Bloomsbury (2018) 108pp £11.69 (ISBN 9781350010116)

This is an addition to Bloomsbury’s attractively produced series, endorsed by the OCR exam board, preparing students for a specific A level: in this case, 2020/21. The thorough commentary covers Poems 2, 4, 6, 10 and 12, and there are also brief comments on those that need to be known in translation: 1, 9, 11, 15, 17, 18. A.’s introduction is clear and informative, covering Ovid’s life and world, Latin love elegy, the Amores, Ovid’s style (including the influence of rhetoric), metre and afterlife. A. does not talk down to his readers.
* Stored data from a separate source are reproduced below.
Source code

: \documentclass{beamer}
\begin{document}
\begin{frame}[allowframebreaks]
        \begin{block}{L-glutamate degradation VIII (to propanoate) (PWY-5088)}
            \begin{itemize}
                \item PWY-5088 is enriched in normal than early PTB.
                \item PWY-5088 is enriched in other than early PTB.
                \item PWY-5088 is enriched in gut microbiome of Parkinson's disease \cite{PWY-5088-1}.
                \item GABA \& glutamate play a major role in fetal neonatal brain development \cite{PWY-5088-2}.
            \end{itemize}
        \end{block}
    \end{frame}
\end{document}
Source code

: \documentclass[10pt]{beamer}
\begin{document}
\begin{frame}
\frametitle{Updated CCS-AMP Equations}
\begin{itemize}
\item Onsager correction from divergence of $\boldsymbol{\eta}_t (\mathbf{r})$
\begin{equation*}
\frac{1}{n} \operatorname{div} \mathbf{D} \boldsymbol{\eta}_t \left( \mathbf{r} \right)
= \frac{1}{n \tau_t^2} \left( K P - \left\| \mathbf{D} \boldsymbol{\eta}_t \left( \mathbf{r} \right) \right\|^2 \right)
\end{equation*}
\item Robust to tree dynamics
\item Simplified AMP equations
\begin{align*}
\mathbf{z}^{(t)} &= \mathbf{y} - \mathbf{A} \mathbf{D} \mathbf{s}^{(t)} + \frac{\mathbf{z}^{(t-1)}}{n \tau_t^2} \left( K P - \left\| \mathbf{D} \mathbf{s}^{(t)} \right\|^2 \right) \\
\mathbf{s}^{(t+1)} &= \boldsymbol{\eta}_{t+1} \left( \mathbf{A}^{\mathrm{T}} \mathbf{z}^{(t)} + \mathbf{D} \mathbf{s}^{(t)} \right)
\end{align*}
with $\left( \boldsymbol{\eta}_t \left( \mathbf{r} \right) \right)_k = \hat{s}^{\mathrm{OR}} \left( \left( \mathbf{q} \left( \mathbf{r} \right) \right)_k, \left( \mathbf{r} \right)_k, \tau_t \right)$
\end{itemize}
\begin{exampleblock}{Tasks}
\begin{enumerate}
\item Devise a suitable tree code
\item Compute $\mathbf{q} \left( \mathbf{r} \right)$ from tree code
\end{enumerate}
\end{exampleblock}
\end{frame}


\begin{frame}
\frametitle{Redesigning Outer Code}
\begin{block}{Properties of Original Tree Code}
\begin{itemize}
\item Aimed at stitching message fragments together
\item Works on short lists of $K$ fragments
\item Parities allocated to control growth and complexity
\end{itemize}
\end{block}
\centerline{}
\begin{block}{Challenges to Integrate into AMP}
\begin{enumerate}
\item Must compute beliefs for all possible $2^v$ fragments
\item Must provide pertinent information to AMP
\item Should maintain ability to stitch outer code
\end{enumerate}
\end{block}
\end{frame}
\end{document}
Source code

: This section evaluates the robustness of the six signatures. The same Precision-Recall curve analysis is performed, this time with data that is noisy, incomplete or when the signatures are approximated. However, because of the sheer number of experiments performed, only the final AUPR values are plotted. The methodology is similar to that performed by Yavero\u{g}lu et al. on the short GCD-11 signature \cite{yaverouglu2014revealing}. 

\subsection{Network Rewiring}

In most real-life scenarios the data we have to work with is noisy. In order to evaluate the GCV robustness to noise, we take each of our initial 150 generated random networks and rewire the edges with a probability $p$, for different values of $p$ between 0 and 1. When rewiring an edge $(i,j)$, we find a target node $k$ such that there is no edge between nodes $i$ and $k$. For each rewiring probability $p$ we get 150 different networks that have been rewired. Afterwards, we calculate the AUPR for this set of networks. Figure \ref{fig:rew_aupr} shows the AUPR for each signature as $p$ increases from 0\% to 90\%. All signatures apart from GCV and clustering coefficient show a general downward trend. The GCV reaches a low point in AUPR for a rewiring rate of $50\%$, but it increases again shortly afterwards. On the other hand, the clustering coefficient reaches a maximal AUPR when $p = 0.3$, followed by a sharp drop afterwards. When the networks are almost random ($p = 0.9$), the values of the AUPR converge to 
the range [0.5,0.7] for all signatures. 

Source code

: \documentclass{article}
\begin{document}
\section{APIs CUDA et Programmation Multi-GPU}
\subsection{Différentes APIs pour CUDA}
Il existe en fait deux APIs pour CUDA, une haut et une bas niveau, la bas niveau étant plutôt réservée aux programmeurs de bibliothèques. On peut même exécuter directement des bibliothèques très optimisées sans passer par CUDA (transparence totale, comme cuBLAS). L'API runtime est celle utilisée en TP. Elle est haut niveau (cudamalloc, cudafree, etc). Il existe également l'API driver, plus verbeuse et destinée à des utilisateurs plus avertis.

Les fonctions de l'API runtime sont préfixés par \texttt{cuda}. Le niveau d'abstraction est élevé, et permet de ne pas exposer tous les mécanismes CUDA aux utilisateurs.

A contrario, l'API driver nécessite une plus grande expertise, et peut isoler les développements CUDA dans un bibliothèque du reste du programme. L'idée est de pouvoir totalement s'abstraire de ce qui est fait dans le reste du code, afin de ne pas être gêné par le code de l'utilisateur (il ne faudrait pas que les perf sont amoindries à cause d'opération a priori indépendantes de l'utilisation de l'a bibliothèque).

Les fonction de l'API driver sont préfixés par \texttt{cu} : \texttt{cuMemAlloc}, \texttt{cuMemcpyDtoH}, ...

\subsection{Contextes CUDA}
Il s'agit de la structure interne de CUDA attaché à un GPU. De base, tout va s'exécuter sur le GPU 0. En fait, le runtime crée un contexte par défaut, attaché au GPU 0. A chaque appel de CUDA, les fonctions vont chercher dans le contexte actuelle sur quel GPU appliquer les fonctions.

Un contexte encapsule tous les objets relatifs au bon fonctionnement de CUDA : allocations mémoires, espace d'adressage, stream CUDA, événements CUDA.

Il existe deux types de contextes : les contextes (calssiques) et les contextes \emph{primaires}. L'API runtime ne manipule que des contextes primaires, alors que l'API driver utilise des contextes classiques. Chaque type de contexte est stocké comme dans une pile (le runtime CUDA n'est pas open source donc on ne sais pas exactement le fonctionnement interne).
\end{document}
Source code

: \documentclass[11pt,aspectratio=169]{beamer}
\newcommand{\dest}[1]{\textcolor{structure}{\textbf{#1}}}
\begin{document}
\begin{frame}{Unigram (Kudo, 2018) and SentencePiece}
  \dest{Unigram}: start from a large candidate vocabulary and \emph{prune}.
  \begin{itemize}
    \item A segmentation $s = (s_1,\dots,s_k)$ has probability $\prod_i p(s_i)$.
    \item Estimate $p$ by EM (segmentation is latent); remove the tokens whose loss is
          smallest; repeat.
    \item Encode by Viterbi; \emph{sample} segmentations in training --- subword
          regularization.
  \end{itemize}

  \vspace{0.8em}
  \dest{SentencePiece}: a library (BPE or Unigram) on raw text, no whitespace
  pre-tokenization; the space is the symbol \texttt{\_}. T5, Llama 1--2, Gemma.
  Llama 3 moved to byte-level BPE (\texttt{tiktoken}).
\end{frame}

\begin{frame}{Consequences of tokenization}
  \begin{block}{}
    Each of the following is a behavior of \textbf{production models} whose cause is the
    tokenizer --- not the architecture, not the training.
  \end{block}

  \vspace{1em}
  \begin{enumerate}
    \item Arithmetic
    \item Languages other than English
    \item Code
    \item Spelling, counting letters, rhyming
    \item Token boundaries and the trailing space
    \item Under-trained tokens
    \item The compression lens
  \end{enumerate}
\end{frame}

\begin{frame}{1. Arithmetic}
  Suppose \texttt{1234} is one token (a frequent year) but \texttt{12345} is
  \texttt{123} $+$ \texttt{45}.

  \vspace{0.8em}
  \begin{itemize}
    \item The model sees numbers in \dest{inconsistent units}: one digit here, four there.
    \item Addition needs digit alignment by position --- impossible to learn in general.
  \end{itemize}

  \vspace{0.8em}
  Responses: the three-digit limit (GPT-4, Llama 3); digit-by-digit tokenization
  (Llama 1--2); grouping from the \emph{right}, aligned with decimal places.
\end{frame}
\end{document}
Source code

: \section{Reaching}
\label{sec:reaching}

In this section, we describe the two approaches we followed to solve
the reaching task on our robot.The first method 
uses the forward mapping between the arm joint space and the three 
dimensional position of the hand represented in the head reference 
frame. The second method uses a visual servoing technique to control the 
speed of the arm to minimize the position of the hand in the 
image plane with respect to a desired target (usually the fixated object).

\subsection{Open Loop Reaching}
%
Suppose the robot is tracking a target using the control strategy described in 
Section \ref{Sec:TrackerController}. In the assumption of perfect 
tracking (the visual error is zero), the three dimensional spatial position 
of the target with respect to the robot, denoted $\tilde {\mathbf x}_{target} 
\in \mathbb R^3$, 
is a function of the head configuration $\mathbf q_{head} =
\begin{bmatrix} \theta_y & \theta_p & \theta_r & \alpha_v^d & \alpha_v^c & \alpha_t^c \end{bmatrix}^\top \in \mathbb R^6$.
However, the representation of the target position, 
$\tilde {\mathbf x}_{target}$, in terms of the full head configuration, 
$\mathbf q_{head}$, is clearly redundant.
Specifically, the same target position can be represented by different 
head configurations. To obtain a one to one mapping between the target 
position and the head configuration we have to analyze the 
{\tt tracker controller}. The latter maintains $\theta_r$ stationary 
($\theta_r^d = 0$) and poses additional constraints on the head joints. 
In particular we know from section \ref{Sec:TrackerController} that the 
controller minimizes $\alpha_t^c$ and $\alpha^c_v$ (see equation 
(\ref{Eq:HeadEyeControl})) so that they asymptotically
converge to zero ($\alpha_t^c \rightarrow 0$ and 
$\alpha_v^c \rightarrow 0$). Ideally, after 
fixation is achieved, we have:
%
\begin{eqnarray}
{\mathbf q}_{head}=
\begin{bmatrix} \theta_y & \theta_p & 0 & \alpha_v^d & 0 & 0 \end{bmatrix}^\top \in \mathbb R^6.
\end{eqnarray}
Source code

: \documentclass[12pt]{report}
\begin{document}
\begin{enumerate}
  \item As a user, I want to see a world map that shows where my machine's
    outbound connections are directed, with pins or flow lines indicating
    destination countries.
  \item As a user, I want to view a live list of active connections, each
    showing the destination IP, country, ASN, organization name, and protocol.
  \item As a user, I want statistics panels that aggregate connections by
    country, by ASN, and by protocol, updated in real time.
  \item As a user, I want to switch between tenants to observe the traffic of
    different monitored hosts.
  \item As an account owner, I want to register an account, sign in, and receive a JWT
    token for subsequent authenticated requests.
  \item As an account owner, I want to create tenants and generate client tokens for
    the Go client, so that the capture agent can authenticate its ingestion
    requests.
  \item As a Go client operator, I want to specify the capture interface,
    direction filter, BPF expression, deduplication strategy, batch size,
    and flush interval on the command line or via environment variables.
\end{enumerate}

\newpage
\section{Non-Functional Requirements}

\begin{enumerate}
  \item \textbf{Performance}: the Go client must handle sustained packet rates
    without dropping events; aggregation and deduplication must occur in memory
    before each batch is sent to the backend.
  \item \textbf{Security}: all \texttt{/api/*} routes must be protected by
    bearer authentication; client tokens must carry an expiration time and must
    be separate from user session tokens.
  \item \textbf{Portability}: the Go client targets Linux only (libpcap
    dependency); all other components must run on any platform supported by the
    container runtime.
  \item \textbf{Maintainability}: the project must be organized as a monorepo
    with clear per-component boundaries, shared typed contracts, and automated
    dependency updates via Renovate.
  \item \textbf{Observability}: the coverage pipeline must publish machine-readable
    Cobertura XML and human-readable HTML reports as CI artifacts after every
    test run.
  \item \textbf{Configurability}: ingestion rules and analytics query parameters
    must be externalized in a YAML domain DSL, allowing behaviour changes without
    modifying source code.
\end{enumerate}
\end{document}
Not every student will keep up with his critical vocabulary: dilettante, conceit, eclectic, lyric forms (=metres), hymnody, genre; and some will need to have in flagrante explained to them. But this is absolutely as it should be. If they are serious about A level, students have to be comfortable with this register, and in any case teachers have a job to do. A. also makes less of a meal than some in this series of listing technical figures of speech; more opportunity here for development by teachers, who will doubtless also have to point out that chore is not the Greek for ‘girl’. This is an excellent addition to a very useful series. What a long way we have come from the days when all this reviewer had to prepare him for A level were dog-eared copies of Victorian commentaries, crammed with linguistic oddities.